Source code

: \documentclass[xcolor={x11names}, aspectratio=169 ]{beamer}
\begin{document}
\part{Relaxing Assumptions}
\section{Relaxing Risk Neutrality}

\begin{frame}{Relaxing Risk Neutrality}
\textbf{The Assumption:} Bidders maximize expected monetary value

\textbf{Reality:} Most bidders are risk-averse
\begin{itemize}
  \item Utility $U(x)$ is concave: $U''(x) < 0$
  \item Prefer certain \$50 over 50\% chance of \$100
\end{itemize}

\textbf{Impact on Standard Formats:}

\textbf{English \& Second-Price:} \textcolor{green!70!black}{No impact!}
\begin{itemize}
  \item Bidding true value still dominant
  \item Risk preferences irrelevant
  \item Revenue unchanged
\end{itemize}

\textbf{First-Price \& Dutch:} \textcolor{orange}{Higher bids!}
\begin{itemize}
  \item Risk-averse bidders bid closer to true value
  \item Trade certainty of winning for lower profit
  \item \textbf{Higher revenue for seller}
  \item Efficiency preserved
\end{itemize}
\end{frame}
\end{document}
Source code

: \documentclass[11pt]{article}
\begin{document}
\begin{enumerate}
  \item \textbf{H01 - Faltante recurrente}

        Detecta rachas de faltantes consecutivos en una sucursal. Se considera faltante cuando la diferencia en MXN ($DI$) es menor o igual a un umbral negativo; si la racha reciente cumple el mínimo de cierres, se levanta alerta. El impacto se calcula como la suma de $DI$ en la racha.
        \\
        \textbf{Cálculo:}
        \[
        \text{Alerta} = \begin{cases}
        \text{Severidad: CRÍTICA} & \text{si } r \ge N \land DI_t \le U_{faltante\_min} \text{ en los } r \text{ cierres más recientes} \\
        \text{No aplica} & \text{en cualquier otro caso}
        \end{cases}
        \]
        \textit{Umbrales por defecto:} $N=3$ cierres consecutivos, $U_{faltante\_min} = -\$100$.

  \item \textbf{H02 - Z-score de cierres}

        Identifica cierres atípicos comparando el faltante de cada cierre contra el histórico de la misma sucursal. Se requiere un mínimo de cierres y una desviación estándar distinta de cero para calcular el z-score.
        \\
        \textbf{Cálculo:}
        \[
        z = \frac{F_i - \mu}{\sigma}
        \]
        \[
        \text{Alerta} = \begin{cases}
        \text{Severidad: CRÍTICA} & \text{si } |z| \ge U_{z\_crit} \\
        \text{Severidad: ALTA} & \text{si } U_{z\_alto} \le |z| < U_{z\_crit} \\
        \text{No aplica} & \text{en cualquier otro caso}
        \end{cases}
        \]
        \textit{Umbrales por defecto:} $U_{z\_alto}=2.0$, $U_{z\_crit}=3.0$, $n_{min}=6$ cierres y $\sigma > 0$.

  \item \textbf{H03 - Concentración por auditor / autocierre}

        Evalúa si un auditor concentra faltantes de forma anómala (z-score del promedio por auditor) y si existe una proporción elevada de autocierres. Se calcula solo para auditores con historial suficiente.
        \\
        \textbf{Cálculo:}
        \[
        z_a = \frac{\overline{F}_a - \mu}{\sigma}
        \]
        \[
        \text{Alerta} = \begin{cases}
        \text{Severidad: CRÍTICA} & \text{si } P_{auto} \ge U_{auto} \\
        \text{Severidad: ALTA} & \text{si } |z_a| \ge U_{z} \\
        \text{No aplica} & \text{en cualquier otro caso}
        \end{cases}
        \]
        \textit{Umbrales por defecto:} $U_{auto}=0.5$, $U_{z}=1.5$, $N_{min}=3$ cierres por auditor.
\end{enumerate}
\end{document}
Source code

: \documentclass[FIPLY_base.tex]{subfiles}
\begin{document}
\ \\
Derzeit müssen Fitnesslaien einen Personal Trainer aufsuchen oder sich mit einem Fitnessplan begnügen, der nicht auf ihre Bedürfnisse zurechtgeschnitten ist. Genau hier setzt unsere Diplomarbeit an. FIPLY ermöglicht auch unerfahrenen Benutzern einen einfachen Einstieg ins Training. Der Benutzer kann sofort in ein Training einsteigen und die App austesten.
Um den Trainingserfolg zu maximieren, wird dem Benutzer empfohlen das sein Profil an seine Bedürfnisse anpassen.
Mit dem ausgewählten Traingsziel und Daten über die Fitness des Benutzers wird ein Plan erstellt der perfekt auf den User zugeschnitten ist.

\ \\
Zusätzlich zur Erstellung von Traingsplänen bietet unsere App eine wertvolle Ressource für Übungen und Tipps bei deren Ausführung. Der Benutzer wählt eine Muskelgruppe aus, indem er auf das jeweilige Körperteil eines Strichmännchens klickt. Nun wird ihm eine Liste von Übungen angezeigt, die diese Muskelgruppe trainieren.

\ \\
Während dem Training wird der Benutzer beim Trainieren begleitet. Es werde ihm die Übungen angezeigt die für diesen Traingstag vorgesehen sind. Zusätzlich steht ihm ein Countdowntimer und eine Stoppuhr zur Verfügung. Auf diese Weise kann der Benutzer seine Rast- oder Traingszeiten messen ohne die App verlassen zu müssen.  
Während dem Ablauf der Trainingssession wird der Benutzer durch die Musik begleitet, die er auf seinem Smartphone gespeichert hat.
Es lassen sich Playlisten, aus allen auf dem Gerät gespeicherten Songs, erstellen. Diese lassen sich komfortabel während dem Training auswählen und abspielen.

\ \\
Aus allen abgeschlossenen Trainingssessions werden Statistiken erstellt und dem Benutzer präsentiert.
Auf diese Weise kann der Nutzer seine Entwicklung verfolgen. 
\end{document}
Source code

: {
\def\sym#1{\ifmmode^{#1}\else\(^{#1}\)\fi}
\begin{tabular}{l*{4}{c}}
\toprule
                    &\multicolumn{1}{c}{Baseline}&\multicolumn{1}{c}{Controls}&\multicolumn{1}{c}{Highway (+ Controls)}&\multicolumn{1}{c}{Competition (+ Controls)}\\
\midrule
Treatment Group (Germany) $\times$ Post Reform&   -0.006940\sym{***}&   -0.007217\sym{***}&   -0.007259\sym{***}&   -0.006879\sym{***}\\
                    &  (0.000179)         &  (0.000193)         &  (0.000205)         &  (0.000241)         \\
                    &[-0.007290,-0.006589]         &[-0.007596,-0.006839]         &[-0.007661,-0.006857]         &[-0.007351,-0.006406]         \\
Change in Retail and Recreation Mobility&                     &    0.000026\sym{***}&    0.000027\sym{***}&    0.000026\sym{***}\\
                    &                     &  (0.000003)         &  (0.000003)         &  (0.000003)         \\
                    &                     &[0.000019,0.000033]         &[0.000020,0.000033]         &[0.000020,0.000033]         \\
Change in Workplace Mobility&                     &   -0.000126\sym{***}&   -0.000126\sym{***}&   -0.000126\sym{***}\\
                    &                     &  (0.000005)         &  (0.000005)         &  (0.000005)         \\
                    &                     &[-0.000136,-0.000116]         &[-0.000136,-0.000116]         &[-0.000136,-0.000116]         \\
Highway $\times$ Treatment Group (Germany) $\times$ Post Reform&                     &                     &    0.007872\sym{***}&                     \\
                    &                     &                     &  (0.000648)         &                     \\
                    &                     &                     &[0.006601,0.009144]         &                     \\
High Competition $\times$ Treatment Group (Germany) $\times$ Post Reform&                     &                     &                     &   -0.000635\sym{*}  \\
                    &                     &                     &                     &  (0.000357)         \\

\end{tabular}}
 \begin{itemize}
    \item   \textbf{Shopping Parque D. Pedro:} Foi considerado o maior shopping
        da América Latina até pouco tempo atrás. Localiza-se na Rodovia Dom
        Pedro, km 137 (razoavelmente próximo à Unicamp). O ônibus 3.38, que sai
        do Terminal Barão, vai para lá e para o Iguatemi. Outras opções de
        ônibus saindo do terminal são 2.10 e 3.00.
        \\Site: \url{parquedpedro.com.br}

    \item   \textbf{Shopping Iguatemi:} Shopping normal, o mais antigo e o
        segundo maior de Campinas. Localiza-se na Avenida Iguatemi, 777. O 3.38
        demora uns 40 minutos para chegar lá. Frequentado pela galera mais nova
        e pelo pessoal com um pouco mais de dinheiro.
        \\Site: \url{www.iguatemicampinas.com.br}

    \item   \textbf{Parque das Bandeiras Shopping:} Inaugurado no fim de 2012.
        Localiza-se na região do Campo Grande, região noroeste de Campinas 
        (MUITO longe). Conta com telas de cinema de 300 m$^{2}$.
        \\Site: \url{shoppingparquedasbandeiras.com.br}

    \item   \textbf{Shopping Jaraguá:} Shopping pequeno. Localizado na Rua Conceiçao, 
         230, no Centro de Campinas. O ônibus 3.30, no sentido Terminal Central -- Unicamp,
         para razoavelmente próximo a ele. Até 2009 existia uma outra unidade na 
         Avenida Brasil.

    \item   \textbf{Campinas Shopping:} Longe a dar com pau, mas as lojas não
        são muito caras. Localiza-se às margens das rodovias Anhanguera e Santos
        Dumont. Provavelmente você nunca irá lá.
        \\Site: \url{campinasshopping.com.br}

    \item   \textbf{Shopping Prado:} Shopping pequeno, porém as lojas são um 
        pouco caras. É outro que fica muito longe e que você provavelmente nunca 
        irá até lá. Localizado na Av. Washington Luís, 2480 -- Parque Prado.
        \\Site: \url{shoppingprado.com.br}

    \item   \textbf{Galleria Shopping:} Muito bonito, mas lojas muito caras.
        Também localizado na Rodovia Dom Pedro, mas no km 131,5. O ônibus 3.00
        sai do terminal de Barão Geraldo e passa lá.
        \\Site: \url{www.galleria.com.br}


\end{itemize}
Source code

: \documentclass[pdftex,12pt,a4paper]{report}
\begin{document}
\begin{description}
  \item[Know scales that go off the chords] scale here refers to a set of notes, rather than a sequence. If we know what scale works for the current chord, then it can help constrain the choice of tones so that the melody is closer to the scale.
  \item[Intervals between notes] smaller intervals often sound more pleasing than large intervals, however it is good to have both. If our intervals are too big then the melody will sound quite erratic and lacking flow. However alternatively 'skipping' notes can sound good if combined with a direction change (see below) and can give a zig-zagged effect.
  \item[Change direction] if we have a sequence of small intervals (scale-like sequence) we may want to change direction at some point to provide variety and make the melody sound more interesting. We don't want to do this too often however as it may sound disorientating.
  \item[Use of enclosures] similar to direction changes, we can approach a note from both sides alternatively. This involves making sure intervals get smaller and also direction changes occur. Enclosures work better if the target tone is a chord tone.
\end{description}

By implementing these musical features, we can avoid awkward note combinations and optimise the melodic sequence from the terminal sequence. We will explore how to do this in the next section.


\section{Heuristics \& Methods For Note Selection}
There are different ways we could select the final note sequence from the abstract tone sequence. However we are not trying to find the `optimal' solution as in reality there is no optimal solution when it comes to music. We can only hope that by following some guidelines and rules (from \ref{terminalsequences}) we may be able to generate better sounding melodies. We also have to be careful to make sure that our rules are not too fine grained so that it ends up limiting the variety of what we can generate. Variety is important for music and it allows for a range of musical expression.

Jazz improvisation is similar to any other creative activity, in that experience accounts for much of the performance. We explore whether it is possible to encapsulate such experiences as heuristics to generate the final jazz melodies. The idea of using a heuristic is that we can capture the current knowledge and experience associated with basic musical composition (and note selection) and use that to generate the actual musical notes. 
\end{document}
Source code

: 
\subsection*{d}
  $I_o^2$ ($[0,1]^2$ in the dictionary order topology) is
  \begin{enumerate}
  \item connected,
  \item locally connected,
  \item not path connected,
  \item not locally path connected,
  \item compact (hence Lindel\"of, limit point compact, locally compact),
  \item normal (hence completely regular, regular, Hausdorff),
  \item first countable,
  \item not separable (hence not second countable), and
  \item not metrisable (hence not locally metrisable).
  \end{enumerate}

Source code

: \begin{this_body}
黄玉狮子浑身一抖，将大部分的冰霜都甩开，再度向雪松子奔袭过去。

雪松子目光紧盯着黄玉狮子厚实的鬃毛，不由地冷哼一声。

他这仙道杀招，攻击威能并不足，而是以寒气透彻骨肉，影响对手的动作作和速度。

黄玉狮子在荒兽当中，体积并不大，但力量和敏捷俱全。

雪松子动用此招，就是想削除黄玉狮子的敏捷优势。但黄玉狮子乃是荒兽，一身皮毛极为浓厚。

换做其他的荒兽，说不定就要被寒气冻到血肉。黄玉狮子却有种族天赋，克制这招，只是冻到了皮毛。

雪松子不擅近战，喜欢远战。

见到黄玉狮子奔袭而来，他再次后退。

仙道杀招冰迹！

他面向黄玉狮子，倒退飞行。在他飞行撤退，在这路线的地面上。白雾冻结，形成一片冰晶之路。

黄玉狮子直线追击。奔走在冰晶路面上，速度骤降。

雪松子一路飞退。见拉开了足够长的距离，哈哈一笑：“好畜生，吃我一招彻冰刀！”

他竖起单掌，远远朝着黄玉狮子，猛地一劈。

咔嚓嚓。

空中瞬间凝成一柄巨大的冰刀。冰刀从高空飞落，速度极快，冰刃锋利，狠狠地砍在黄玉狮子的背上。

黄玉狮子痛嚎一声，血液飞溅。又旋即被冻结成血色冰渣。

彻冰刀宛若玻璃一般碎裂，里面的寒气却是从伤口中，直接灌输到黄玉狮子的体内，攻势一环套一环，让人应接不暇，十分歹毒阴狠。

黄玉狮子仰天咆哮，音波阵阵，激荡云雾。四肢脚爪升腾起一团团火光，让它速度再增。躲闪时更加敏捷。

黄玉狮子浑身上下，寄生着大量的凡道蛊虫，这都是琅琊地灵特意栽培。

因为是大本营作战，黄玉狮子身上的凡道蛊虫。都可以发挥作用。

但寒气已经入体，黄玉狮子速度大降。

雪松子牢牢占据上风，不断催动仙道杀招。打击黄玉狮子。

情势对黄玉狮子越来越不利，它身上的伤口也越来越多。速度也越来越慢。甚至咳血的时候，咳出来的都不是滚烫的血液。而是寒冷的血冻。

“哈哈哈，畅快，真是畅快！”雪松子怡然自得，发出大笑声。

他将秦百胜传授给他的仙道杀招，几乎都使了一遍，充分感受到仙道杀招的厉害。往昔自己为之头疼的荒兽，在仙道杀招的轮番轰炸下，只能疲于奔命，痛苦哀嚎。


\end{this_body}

- - - - -

*What the task asks*.
Write out exactly the lines above from the line with "concave: $U''(x) < 0$" through the line with "N \land DI_t", both of them included, and leave out all other lines.

*Your solution*.
  \item Utility $U(x)$ is concave: $U''(x) < 0$
  \item Prefer certain \$50 over 50\% chance of \$100
\end{itemize}

\textbf{Impact on Standard Formats:}

\textbf{English \& Second-Price:} \textcolor{green!70!black}{No impact!}
\begin{itemize}
  \item Bidding true value still dominant
  \item Risk preferences irrelevant
  \item Revenue unchanged
\end{itemize}

\textbf{First-Price \& Dutch:} \textcolor{orange}{Higher bids!}
\begin{itemize}
  \item Risk-averse bidders bid closer to true value
  \item Trade certainty of winning for lower profit
  \item \textbf{Higher revenue for seller}
  \item Efficiency preserved
\end{itemize}
\end{frame}
\end{document}
Source code

: \documentclass[11pt]{article}
\begin{document}
\begin{enumerate}
  \item \textbf{H01 - Faltante recurrente}

        Detecta rachas de faltantes consecutivos en una sucursal. Se considera faltante cuando la diferencia en MXN ($DI$) es menor o igual a un umbral negativo; si la racha reciente cumple el mínimo de cierres, se levanta alerta. El impacto se calcula como la suma de $DI$ en la racha.
        \\
        \textbf{Cálculo:}
        \[
        \text{Alerta} = \begin{cases}
        \text{Severidad: CRÍTICA} & \text{si } r \ge N \land DI_t \le U_{faltante\_min} \text{ en los } r \text{ cierres más recientes} \\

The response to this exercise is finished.